Por otra parte, el intendente de Florencio Varela, Andrés Watson, se reunió con el dueño de La Central de Vicente López Sociedad Anónima Comercial, Marcelo Zbikoski, con el objetivo de examinar el plan de readecuación de las tareas tras más de tres meses sin servicio.
El secretario general de Gestión Pública del municipio, Christian Rodríguez, precisó: “Ante la situación de emergencia y cese de la actividad de unidades con El Nuevo Halcón Sociedad Anónima, hubo un primer encuentro donde nos detallaron los avances en el proceso administrativo. Además, reiteramos la principal solicitud del Intendente: conservar las fuentes laborales, la categoría y antigüedad de los trabajadores”.
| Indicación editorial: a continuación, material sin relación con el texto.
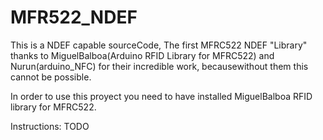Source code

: # MFR522_NDEF
This is a NDEF capable sourceCode, The first MFRC522 NDEF "Library" thanks to MiguelBalboa(Arduino RFID Library for MFRC522) and Nurun(arduino_NFC) for their incredible work, becausewithout them this cannot be possible.

In order to use this proyect you need to have installed MiguelBalboa RFID library for MFRC522.

Instructions: 
TODO
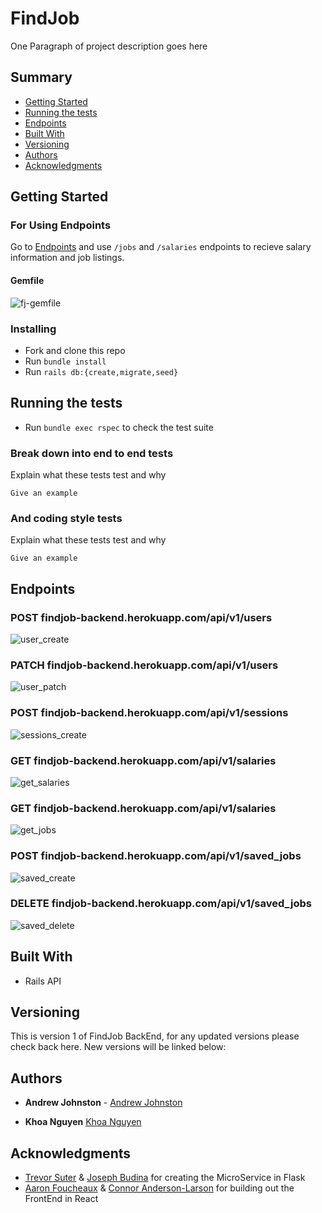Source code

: # FindJob

One Paragraph of project description goes here

## Summary

  - [Getting Started](#getting-started)
  - [Running the tests](#running-the-tests)
  - [Endpoints](#endpoints)
  - [Built With](#built-with)
  - [Versioning](#versioning)
  - [Authors](#authors)
  - [Acknowledgments](#acknowledgments)

## Getting Started



### For Using Endpoints

Go to [Endpoints](#endpoints) and use `/jobs` and `/salaries` endpoints to recieve salary information and job listings.

#### Gemfile
![fj-gemfile](https://user-images.githubusercontent.com/72912074/119561756-d0a74580-bd62-11eb-97ae-2fecf29ae291.png)

### Installing

- Fork and clone this repo
- Run `bundle install`
- Run `rails db:{create,migrate,seed}`

## Running the tests

- Run `bundle exec rspec` to check the test suite

### Break down into end to end tests

Explain what these tests test and why

    Give an example

### And coding style tests

Explain what these tests test and why

    Give an example

## Endpoints

### POST findjob-backend.herokuapp.com/api/v1/users
![user_create](https://user-images.githubusercontent.com/72912074/119563835-4d3b2380-bd65-11eb-9851-d81397f5ebff.png)


### PATCH findjob-backend.herokuapp.com/api/v1/users
![user_patch](https://user-images.githubusercontent.com/72912074/119563881-57f5b880-bd65-11eb-8f19-f3e63d280dcc.png)


### POST findjob-backend.herokuapp.com/api/v1/sessions
![sessions_create](https://user-images.githubusercontent.com/72912074/119563890-5b893f80-bd65-11eb-84d3-c46982bab2c6.png)


### GET findjob-backend.herokuapp.com/api/v1/salaries
![get_salaries](https://user-images.githubusercontent.com/72912074/119563901-5e843000-bd65-11eb-923f-a061d48fca28.png)


### GET findjob-backend.herokuapp.com/api/v1/salaries
![get_jobs](https://user-images.githubusercontent.com/72912074/119563916-647a1100-bd65-11eb-9bab-7b4bdd93be25.png)


### POST findjob-backend.herokuapp.com/api/v1/saved_jobs
![saved_create](https://user-images.githubusercontent.com/72912074/119563929-67750180-bd65-11eb-9599-3219f9185022.png)


### DELETE findjob-backend.herokuapp.com/api/v1/saved_jobs
![saved_delete](https://user-images.githubusercontent.com/72912074/119563938-69d75b80-bd65-11eb-8a2b-698d22ff9ba3.png)


## Built With

  - Rails API

## Versioning

This is version 1 of FindJob BackEnd, for any updated versions please check back here. New versions will be linked below:

## Authors

  - **Andrew Johnston** - 
    [Andrew Johnston](https://github.com/omegaeye)
    
  - **Khoa Nguyen**
    [Khoa Nguyen](https://github.com/omegaeye)

## Acknowledgments

  - [Trevor Suter](https://github.com/Trevorsuter) & [Joseph Budina](https://github.com/josephbudina) for creating the MicroService in Flask
  - [Aaron Foucheaux](https://github.com/Afoucheaux) & [Connor Anderson-Larson](https://github.com/ConnorAndersonLarson) for building out the FrontEnd in React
“La problemática, cuya incumbencia siempre perteneció al Estado nacional, afectó a la ciudadanía durante un largo período de tiempo. Si bien el Municipio no tuvo potestad de definir la concesión ni los itinerarios, fue determinación del Ejecutivo varelense darle seguimiento y prioridad al tema”, repasó el funcionario.
El director de la compañía, Gabriel Castro, garantizó “la continuidad de los trayectos anteriores en el territorio varelense”. “Las próximas semanas, proyectamos el funcionamiento de móviles destinados a restablecer el recorrido perteneciente a La Capilla”, afirmó sobre la reestructuración paulatina de la operatividad. Además de Watson, Rodríguez, Zbikoski y Castro, participaron de la reunión el titular de la cartera de Gobierno, Daniel Dono Leidi y la subsecretaria de Prensa y Comunicación, Noelia Piñeiro.
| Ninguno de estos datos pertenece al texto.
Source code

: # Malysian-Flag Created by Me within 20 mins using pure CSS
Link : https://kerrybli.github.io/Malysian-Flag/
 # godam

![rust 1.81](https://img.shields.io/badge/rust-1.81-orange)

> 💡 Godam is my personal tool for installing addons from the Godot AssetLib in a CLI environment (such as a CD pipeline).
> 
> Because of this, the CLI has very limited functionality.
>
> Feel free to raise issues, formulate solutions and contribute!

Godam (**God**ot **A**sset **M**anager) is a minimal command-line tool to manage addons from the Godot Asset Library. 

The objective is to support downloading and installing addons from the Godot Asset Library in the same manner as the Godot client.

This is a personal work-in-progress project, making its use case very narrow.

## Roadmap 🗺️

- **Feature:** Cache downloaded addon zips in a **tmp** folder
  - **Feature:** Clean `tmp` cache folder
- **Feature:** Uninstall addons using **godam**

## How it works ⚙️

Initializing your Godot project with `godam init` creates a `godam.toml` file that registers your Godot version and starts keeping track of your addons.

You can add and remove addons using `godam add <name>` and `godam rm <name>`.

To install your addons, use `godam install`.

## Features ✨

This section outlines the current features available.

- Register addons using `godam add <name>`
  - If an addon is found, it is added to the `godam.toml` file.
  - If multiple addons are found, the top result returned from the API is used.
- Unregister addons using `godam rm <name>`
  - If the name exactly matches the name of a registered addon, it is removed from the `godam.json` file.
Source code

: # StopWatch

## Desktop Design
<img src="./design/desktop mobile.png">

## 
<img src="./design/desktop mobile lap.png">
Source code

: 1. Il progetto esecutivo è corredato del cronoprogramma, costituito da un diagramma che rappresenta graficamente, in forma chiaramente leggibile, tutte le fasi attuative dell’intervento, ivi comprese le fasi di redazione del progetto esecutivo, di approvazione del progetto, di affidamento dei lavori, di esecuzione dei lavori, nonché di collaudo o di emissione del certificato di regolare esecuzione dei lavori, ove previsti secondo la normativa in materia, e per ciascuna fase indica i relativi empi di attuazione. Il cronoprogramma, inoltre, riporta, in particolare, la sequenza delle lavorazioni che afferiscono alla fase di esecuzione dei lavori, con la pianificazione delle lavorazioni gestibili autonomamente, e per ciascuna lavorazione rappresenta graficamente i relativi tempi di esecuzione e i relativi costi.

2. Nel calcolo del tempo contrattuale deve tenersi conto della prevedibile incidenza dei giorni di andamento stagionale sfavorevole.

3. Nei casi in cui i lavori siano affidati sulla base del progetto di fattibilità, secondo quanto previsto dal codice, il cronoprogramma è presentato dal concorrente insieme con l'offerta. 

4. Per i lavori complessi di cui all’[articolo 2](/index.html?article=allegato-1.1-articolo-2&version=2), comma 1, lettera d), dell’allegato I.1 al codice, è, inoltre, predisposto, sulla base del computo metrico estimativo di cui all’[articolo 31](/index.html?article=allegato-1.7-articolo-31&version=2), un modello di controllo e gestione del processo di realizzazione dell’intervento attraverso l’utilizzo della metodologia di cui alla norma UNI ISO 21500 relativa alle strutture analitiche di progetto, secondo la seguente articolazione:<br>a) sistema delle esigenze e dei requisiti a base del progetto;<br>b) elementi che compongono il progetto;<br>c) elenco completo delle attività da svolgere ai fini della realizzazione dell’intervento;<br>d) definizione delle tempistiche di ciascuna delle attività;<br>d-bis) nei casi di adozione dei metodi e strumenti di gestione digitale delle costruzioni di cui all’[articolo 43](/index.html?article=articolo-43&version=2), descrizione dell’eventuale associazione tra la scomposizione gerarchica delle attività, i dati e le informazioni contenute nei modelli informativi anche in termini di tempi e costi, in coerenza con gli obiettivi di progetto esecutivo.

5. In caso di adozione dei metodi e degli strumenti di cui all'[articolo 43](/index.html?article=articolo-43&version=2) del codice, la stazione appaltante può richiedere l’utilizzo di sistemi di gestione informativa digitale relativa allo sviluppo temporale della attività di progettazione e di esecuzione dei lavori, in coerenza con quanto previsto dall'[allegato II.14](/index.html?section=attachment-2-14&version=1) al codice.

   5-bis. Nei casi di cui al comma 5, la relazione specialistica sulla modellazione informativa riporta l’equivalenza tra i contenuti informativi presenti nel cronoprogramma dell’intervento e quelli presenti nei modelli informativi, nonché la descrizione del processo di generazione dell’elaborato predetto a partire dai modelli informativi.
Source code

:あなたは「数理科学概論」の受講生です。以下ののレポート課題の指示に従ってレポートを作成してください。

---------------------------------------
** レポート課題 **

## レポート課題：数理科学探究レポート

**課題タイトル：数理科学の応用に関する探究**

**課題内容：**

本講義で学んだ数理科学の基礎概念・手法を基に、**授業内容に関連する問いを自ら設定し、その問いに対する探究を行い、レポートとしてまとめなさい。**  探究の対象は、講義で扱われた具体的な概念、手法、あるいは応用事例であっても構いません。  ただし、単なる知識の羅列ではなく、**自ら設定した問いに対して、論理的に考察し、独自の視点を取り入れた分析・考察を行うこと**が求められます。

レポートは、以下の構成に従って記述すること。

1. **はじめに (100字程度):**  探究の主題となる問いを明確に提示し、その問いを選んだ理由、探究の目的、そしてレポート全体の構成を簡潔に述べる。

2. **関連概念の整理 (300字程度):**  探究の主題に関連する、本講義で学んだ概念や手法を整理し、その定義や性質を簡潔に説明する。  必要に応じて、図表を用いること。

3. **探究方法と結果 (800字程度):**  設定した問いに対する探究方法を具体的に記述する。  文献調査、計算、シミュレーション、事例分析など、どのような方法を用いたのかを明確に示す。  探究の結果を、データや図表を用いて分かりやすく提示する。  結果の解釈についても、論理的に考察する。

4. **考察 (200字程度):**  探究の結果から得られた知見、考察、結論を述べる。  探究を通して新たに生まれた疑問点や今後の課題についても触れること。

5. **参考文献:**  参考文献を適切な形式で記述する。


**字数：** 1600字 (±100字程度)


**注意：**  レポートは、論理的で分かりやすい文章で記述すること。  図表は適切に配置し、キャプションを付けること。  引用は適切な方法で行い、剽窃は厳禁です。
Como informó este medio, el dueño de La Central de Vicente López, Marcelo Zbikoski, es hermano de Eduardo y Javier Zbikoski, quienes están al frente del Grupo Metropol, que han ido sumando líneas en toda el área metropolitana. El origen de los tres hermanos es la ciudad de Posadas, donde literalmente controlan a través de distintas firmas todo el transporte urbano, e incluso el único tren internacional de Argentina, que une la capital misionera con Encarnación, en Paraguay.
La Central de Vicente López, que utiliza el nombre de fantasía Misión Buenos Aires tiene a su cargo cuatro líneas de concesión nacional -114, 129, 143 y 197- y dos dependientes del Gobierno de la Ciudad de Buenos Aires, 61 y 62, todas las cuales pertenecían al grupo Plaza, de los hermanos Cirigliano, que también a través de Trenes de Buenos Aires (TBA) operaban las líneas Mitre y Sarmiento y llegaron a tener a su cargo el Tren Pilar-Paso de los Toros (Uruguay) y el tren Pilar-Apóstoles (Misiones). Además el grupo controlaba otras líneas de micros del área metropolitana y empresas de ómnibus de larga distancia.
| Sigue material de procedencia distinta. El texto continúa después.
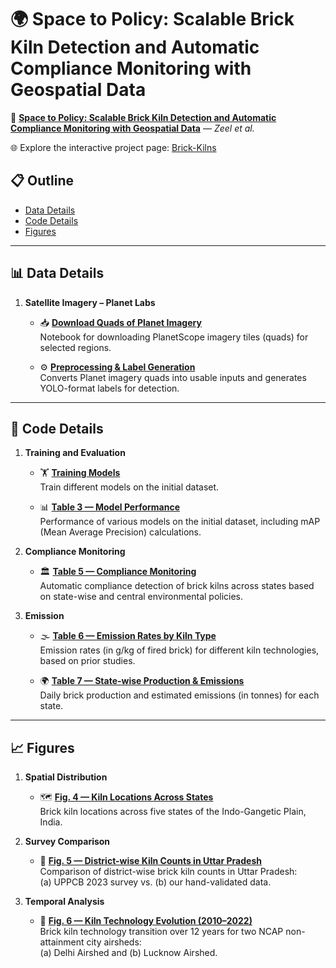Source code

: # **🌍 Space to Policy: Scalable Brick Kiln Detection and Automatic Compliance Monitoring with Geospatial Data**

📄 [**Space to Policy: Scalable Brick Kiln Detection and Automatic Compliance Monitoring with Geospatial Data**](https://arxiv.org/pdf/2412.04065) — *Zeel et al.*

🌐 Explore the interactive project page: [Brick-Kilns](https://sustainability-lab.github.io/brick-kilns)


## 📋 Outline

- [Data Details](#-data-details)
- [Code Details](#-code-details)
- [Figures](#-figures)

---

## 📊 Data Details

1. **Satellite Imagery – Planet Labs**

   - 📥 [**Download Quads of Planet Imagery**](data_details/download_planet_quads.ipynb)  
     Notebook for downloading PlanetScope imagery tiles (quads) for selected regions.

   - ⚙️ [**Preprocessing & Label Generation**](data_details/data_and_label_preprocessing.ipynb)  
     Converts Planet imagery quads into usable inputs and generates YOLO-format labels for detection.


---

## 🧠 Code Details

1. **Training and Evaluation**


    - 🏋️ [**Training Models**](code_details/runner.sh)  
    Train different models on the initial dataset.

    - 📊 [**Table 3 — Model Performance**](code_details/map_numbers.ipynb)  
    Performance of various models on the initial dataset, including mAP (Mean Average Precision) calculations.

2. **Compliance Monitoring**

    - 🏛️ [**Table 5 — Compliance Monitoring**](code_details/compliance_monitoring.ipynb)  
    Automatic compliance detection of brick kilns across states based on state-wise and central environmental policies.

3. **Emission**     

    - 🌫️ [**Table 6 — Emission Rates by Kiln Type**](code_details/table-emission_rates.ipynb)  
    Emission rates (in g/kg of fired brick) for different kiln technologies, based on prior studies.

    - 🌍 [**Table 7 — State-wise Production & Emissions**](code_details/table-emission_rates.ipynb)  
    Daily brick production and estimated emissions (in tonnes) for each state.


---


## 📈 Figures

1. **Spatial Distribution**

    - 🗺️ [**Fig. 4 — Kiln Locations Across States**](figure_details/figure-brick-kiln-locations.ipynb)  
    Brick kiln locations across five states of the Indo-Gangetic Plain, India.

2. **Survey Comparison**

    - 🧮 [**Fig. 5 — District-wise Kiln Counts in Uttar Pradesh**](figure_details/figure-up_comparison_with_survey.ipynb)  
    Comparison of district-wise brick kiln counts in Uttar Pradesh:  
    (a) UPPCB 2023 survey vs. (b) our hand-validated data.

3. **Temporal Analysis**

    - 🔄 [**Fig. 6 — Kiln Technology Evolution (2010–2022)**](figure_details/brick_kilns_conversion.ipynb)  
    Brick kiln technology transition over 12 years for two NCAP non-attainment city airsheds:  
    (a) Delhi Airshed and (b) Lucknow Airshed.


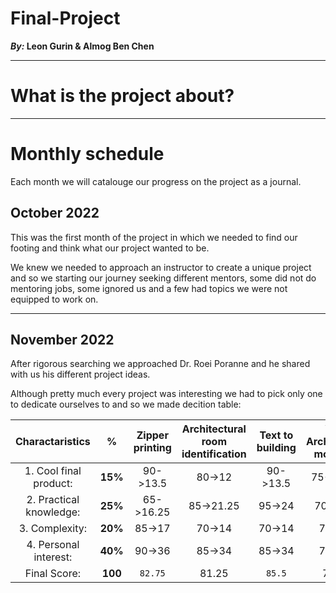 # Final-Project
**_By:_ Leon Gurin & Almog Ben Chen**

___

# What is the project about?

___
# Monthly schedule
Each month we will catalouge our progress on the project as a journal.

## October 2022

This was the first month of the project in which we needed to find our footing and think what our project wanted to be.

We knew we needed to approach an instructor to create a unique project and so we starting our journey seeking different mentors, some did not do mentoring jobs, some ignored us and a few had topics we were not equipped to work on.

___

## November 2022

After rigorous searching we approached Dr. Roei Poranne and he shared with us his different project ideas.

Although pretty much every project was interesting we had to pick only one to dedicate ourselves to and so we made decition table:

| Charactaristics | % | Zipper printing | Architectural room identification | Text to building | VR - Architecture modeling | VR - Controlling robots | Redirected walking |
 | :------: | :------: | :------: | :------: | :------: | :------: | :------: | :------: | 
 | 1. Cool final product: | **15%**  | 90->13.5 | 80->12   | 90->13.5 | 75->11.25 | 65->9.75 | 50->7.5 |  
 | 2. Practical knowledge:| **25%**  | 65->16.25| 85->21.25| 95->24   | 70->22.5  | 70->17.5 | 70->17.5|  
 | 3. Complexity:         | **20%**  | 85->17   | 70->14   | 70->14   | 75->15    | 80->16   | 75->15  |  
 | 4. Personal interest:  | **40%**  | 90->36   | 85->34   | 85->34   | 75->30    | 80->32   | 70->28  |  
 | Final Score:           | **100**  | `82.75`  | 81.25    | `85.5`   | 78.75     | 75.25    | 68      |


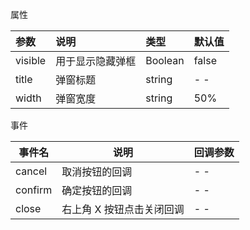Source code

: 属性

| 参数    | 说明             | 类型    | 默认值 |
| :------ | :--------------- | :------ | :----- |
| visible | 用于显示隐藏弹框 | Boolean | false  |
| title   | 弹窗标题         | string  | - -    |
| width   | 弹窗宽度         | string  | 50%    |



事件

| 事件名  | 说明                      | 回调参数 |
| ------- | ------------------------- | -------- |
| cancel  | 取消按钮的回调            | - -      |
| confirm | 确定按钮的回调            | - -      |
| close   | 右上角 X 按钮点击关闭回调 | - -      |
Pero la Tragedia de Once -ocurrida el 22 de febrero de 2012, cuando un tren al llegar a la terminal del barrio capitalino no se detuvo y colisionó con el paragolpes, con un saldo de 51 muertos y 789 heridos- provocó que los Cirigliano dejaran toda la operación del transporte, generando graves inconvenientes en el conurbano, en la zona Sur -por la interrupción de la línea 197- y en el Oeste, donde además del ferrocarril manejaba a través de su controlada Ecotrans numerosas líneas de autotransporte.